→ **TASK INSTRUCTIONS**
Where a line of the listing below includes the word "functions", reproduce that line.

→ **PROVIDED RECORDS**
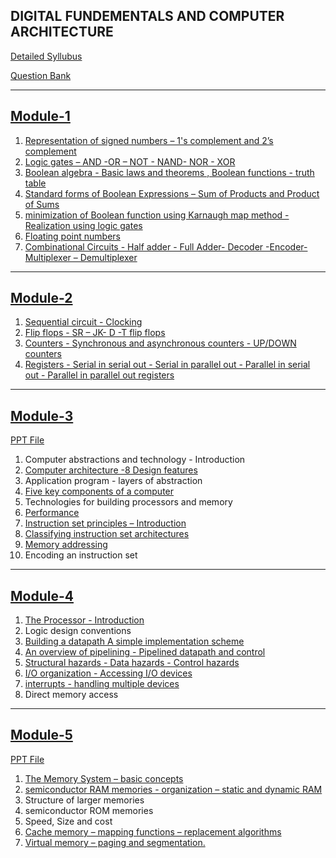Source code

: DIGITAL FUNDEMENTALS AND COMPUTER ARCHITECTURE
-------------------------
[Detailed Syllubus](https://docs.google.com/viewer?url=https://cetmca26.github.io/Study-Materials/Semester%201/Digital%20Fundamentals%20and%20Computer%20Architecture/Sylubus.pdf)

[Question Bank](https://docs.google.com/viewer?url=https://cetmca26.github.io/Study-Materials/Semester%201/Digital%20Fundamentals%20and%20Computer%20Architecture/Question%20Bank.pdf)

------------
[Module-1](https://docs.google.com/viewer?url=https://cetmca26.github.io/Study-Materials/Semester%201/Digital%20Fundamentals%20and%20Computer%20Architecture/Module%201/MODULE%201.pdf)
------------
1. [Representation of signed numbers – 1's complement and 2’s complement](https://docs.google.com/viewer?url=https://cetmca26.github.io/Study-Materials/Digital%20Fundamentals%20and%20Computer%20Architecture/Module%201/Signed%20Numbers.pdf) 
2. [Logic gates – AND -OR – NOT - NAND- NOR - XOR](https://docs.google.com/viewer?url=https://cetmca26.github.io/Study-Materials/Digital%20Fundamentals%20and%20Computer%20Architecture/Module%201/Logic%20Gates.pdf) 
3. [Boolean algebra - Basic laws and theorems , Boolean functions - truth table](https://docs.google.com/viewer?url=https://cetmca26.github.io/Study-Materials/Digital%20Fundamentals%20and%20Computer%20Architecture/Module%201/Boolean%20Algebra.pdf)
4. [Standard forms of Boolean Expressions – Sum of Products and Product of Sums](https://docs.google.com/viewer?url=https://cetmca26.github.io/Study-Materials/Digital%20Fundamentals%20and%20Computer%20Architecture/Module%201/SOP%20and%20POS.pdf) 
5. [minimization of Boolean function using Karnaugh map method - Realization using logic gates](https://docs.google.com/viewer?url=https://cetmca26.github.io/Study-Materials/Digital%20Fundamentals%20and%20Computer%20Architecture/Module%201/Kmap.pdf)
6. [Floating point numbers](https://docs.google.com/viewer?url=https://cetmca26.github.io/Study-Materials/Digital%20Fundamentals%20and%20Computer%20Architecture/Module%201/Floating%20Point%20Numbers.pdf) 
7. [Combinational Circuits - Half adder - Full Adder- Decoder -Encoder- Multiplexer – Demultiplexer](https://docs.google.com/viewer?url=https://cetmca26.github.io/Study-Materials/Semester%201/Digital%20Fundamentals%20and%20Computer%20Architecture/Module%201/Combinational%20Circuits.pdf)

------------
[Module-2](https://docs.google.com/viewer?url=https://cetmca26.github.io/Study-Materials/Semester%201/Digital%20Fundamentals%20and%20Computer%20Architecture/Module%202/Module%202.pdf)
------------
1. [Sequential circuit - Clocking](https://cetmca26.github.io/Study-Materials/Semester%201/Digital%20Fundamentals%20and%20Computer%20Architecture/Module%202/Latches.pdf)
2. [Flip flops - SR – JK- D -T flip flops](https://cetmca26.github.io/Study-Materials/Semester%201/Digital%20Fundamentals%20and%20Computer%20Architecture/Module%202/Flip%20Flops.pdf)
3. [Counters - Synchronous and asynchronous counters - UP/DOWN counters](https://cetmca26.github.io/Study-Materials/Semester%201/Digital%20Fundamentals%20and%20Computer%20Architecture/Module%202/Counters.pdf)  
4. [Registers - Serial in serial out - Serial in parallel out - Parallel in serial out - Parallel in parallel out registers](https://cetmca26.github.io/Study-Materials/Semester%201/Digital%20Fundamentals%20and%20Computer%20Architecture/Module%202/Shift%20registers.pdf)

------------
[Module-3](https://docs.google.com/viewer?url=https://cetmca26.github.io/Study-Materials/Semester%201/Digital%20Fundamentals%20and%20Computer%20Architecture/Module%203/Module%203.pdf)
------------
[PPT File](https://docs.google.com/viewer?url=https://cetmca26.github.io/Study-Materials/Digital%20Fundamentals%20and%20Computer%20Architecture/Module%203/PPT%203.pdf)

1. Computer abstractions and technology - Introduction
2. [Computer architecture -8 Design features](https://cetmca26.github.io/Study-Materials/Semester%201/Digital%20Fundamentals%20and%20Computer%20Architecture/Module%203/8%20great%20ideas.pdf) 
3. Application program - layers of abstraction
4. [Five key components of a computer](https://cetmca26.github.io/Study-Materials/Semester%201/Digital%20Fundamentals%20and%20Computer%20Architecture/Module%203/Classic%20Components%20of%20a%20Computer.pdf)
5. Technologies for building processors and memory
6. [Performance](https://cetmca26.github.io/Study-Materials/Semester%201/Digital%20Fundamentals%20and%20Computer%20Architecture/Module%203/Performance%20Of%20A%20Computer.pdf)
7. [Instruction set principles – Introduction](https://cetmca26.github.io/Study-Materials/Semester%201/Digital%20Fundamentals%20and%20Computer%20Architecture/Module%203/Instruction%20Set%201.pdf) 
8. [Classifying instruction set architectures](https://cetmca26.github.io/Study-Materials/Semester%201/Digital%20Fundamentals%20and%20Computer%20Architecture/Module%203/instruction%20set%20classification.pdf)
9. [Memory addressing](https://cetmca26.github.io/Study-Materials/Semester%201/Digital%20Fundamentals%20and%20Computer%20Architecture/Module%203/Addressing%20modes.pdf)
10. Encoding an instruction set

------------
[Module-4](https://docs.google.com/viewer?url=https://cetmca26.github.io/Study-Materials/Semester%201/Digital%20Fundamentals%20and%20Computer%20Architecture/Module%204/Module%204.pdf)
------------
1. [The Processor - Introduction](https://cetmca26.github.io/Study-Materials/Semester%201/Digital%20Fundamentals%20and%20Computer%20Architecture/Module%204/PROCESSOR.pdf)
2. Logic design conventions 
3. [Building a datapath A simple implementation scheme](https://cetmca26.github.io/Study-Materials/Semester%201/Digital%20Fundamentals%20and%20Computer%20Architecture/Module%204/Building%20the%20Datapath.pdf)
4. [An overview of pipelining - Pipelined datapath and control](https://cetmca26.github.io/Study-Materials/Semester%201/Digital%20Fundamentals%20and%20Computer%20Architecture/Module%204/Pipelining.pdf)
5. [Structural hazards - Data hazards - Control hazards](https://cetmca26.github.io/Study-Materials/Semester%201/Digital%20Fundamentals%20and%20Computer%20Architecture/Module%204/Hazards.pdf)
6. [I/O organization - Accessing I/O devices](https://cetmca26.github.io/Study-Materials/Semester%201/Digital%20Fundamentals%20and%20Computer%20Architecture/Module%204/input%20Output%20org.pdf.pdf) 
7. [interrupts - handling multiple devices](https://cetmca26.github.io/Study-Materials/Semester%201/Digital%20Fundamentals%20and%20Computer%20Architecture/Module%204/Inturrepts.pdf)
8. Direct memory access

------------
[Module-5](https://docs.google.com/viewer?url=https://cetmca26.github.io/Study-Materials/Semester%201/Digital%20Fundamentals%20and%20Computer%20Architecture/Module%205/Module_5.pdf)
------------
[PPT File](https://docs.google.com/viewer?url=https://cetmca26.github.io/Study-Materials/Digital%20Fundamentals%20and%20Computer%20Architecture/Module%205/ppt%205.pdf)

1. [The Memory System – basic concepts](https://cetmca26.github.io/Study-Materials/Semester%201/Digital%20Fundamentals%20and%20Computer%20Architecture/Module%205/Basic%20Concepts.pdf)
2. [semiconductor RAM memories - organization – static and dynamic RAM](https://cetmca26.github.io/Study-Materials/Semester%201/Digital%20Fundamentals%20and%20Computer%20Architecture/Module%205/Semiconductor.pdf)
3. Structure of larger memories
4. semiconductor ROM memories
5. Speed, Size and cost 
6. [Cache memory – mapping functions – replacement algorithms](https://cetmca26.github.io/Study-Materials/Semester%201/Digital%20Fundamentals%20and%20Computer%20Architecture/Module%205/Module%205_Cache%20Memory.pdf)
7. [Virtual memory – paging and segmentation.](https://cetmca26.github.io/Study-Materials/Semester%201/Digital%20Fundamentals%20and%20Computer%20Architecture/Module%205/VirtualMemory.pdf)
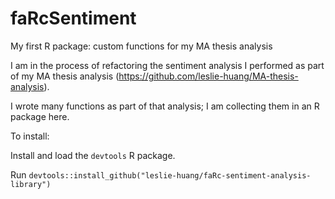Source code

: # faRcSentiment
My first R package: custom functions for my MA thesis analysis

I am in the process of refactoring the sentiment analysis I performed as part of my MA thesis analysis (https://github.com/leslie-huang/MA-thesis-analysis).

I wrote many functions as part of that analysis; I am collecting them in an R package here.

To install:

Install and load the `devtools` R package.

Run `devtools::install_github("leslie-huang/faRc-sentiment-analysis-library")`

* * *

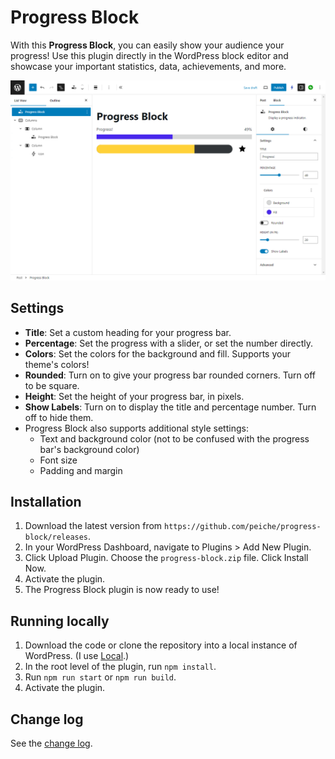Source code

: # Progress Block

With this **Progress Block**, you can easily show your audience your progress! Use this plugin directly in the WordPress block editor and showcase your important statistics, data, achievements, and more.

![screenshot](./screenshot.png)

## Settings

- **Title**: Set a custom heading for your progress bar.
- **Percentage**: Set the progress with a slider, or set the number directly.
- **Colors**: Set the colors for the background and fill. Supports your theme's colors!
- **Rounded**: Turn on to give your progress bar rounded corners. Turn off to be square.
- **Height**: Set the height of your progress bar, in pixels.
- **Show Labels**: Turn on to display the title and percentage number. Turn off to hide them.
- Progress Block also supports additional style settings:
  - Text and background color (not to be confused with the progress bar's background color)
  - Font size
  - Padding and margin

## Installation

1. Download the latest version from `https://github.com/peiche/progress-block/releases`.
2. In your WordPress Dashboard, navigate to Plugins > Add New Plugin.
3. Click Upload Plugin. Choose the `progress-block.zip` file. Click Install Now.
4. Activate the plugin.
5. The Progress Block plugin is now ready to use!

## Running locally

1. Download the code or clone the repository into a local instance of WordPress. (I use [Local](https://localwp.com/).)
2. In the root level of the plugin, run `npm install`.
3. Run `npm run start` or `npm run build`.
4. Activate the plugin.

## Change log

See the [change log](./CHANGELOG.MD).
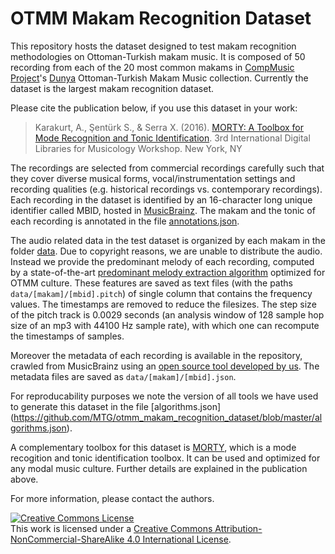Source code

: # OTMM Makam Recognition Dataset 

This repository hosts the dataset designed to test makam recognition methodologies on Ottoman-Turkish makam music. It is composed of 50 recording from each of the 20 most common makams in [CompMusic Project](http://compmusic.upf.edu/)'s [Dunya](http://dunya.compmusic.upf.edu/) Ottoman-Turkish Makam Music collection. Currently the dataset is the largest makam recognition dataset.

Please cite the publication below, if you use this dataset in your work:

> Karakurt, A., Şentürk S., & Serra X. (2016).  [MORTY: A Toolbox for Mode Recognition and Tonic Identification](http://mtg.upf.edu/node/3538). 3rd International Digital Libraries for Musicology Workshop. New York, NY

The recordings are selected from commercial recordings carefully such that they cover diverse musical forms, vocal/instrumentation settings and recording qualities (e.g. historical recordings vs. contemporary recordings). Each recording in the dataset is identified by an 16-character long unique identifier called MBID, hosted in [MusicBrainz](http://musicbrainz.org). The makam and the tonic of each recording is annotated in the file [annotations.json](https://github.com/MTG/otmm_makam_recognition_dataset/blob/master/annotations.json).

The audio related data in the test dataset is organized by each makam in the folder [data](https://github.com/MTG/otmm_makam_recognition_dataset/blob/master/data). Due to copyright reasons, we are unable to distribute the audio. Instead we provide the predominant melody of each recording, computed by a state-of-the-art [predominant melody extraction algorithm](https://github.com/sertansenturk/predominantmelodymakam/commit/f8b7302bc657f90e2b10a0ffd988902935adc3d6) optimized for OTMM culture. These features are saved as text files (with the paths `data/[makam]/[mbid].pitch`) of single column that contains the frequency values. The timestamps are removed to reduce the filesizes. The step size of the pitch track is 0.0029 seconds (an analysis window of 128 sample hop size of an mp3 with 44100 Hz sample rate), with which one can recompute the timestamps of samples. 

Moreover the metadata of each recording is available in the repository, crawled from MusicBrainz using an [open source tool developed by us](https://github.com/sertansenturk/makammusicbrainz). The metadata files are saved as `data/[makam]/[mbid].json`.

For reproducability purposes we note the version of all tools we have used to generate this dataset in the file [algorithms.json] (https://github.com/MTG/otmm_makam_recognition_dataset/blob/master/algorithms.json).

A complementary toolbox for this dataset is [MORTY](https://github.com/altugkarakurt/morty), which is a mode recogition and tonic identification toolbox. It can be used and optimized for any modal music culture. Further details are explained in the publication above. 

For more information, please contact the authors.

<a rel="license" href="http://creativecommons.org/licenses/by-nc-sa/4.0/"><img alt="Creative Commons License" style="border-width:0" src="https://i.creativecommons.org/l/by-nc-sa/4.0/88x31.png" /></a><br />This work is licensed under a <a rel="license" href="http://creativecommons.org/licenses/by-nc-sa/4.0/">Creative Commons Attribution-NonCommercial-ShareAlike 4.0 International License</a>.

→ **REPLY TO THE TASK**
3. [Boolean algebra - Basic laws and theorems , Boolean functions - truth table](https://docs.google.com/viewer?url=https://cetmca26.github.io/Study-Materials/Digital%20Fundamentals%20and%20Computer%20Architecture/Module%201/Boolean%20Algebra.pdf)
6. [Cache memory – mapping functions – replacement algorithms](https://cetmca26.github.io/Study-Materials/Semester%201/Digital%20Fundamentals%20and%20Computer%20Architecture/Module%205/Module%205_Cache%20Memory.pdf)
My first R package: custom functions for my MA thesis analysis
I wrote many functions as part of that analysis; I am collecting them in an R package here.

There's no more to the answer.